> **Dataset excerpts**
········

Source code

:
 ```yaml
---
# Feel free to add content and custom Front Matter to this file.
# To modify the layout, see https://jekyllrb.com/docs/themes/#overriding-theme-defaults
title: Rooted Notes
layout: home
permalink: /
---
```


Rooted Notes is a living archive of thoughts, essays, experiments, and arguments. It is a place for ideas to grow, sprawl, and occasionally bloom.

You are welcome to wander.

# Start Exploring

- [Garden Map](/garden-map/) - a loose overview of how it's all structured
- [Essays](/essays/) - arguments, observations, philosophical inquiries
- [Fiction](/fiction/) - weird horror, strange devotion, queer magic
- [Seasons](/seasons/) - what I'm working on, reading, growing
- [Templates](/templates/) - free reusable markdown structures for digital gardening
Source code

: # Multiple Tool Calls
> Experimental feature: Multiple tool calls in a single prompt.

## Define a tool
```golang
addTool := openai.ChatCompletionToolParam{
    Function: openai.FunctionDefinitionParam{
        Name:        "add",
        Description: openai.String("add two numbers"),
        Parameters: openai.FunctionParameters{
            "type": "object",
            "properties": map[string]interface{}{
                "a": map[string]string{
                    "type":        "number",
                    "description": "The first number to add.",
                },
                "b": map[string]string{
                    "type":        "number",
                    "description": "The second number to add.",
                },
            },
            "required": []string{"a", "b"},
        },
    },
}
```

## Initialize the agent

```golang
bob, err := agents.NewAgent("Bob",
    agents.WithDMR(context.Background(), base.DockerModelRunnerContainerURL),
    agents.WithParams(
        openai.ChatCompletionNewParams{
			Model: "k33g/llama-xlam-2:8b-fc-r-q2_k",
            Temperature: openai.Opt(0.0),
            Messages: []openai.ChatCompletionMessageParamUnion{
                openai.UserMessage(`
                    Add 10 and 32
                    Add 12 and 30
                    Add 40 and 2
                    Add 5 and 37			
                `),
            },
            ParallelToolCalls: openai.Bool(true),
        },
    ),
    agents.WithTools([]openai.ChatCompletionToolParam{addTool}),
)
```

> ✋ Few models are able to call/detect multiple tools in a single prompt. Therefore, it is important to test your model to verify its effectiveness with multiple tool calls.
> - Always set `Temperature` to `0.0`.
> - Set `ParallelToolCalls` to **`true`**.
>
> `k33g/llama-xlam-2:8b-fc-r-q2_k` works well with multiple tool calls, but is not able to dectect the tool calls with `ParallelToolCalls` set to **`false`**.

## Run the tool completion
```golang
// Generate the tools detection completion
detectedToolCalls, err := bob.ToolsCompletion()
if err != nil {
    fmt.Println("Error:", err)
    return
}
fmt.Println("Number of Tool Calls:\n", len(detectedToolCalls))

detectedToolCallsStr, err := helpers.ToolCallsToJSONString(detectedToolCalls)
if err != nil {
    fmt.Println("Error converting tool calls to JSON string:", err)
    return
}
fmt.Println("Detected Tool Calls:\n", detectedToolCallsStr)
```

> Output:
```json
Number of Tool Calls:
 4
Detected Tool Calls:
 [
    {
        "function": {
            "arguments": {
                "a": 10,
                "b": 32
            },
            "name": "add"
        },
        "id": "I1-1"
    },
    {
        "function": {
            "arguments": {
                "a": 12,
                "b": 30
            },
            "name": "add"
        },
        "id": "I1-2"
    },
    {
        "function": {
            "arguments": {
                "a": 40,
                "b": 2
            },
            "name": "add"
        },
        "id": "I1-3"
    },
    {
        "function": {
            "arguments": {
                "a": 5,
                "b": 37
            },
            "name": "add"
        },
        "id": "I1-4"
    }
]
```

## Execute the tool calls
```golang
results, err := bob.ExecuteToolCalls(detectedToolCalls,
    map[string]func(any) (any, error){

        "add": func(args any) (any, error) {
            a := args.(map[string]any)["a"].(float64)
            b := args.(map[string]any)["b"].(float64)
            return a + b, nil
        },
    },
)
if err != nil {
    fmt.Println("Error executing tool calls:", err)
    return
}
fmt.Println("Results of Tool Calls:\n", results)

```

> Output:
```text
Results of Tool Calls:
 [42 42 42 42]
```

········

> **ACTIVITY**
Copy the data above. Keep each line exact.

> **WRITTEN ANSWER**
Source code

:
 ```yaml
---
# Feel free to add content and custom Front Matter to this file.
# To modify the layout, see https://jekyllrb.com/docs/themes/#overriding-theme-defaults
title: Rooted Notes
layout: home
permalink: /
---
```


Rooted Notes is a living archive of thoughts, essays, experiments, and arguments. It is a place for ideas to grow, sprawl, and occasionally bloom.

You are welcome to wander.

# Start Exploring

- [Garden Map](/garden-map/) - a loose overview of how it's all structured
- [Essays](/essays/) - arguments, observations, philosophical inquiries
- [Fiction](/fiction/) - weird horror, strange devotion, queer magic
- [Seasons](/seasons/) - what I'm working on, reading, growing
- [Templates](/templates/) - free reusable markdown structures for digital gardening
Source code

: # Multiple Tool Calls
> Experimental feature: Multiple tool calls in a single prompt.

## Define a tool
```golang
addTool := openai.ChatCompletionToolParam{
    Function: openai.FunctionDefinitionParam{
        Name:        "add",
        Description: openai.String("add two numbers"),
        Parameters: openai.FunctionParameters{
            "type": "object",
            "properties": map[string]interface{}{
                "a": map[string]string{
                    "type":        "number",
                    "description": "The first number to add.",
                },
                "b": map[string]string{
                    "type":        "number",
                    "description": "The second number to add.",
                },
            },
            "required": []string{"a", "b"},
        },
    },
}
```

## Initialize the agent

```golang
bob, err := agents.NewAgent("Bob",
    agents.WithDMR(context.Background(), base.DockerModelRunnerContainerURL),
    agents.WithParams(
        openai.ChatCompletionNewParams{
			Model: "k33g/llama-xlam-2:8b-fc-r-q2_k",
            Temperature: openai.Opt(0.0),
            Messages: []openai.ChatCompletionMessageParamUnion{
                openai.UserMessage(`
                    Add 10 and 32
                    Add 12 and 30
                    Add 40 and 2
                    Add 5 and 37			
                `),
            },
            ParallelToolCalls: openai.Bool(true),
        },
    ),
    agents.WithTools([]openai.ChatCompletionToolParam{addTool}),
)
```

> ✋ Few models are able to call/detect multiple tools in a single prompt. Therefore, it is important to test your model to verify its effectiveness with multiple tool calls.
> - Always set `Temperature` to `0.0`.
> - Set `ParallelToolCalls` to **`true`**.
>
> `k33g/llama-xlam-2:8b-fc-r-q2_k` works well with multiple tool calls, but is not able to dectect the tool calls with `ParallelToolCalls` set to **`false`**.

## Run the tool completion
```golang
// Generate the tools detection completion
detectedToolCalls, err := bob.ToolsCompletion()
if err != nil {
    fmt.Println("Error:", err)
    return
}
fmt.Println("Number of Tool Calls:\n", len(detectedToolCalls))

detectedToolCallsStr, err := helpers.ToolCallsToJSONString(detectedToolCalls)
if err != nil {
    fmt.Println("Error converting tool calls to JSON string:", err)
    return
}
fmt.Println("Detected Tool Calls:\n", detectedToolCallsStr)
```

> Output:
```json
Number of Tool Calls:
 4
Detected Tool Calls:
 [
    {
        "function": {
            "arguments": {
                "a": 10,
                "b": 32
            },
            "name": "add"
        },
        "id": "I1-1"
    },
    {
        "function": {
            "arguments": {
                "a": 12,
                "b": 30
            },
            "name": "add"
        },
        "id": "I1-2"
    },
    {
        "function": {
            "arguments": {
                "a": 40,
                "b": 2
            },
            "name": "add"
        },
        "id": "I1-3"
    },
    {
        "function": {
            "arguments": {
                "a": 5,
                "b": 37
            },
            "name": "add"
        },
        "id": "I1-4"
    }
]
```

## Execute the tool calls
```golang
results, err := bob.ExecuteToolCalls(detectedToolCalls,
    map[string]func(any) (any, error){

        "add": func(args any) (any, error) {
            a := args.(map[string]any)["a"].(float64)
            b := args.(map[string]any)["b"].(float64)
            return a + b, nil
        },
    },
)
if err != nil {
    fmt.Println("Error executing tool calls:", err)
    return
}
fmt.Println("Results of Tool Calls:\n", results)

```

> Output:
```text
Results of Tool Calls:
 [42 42 42 42]
```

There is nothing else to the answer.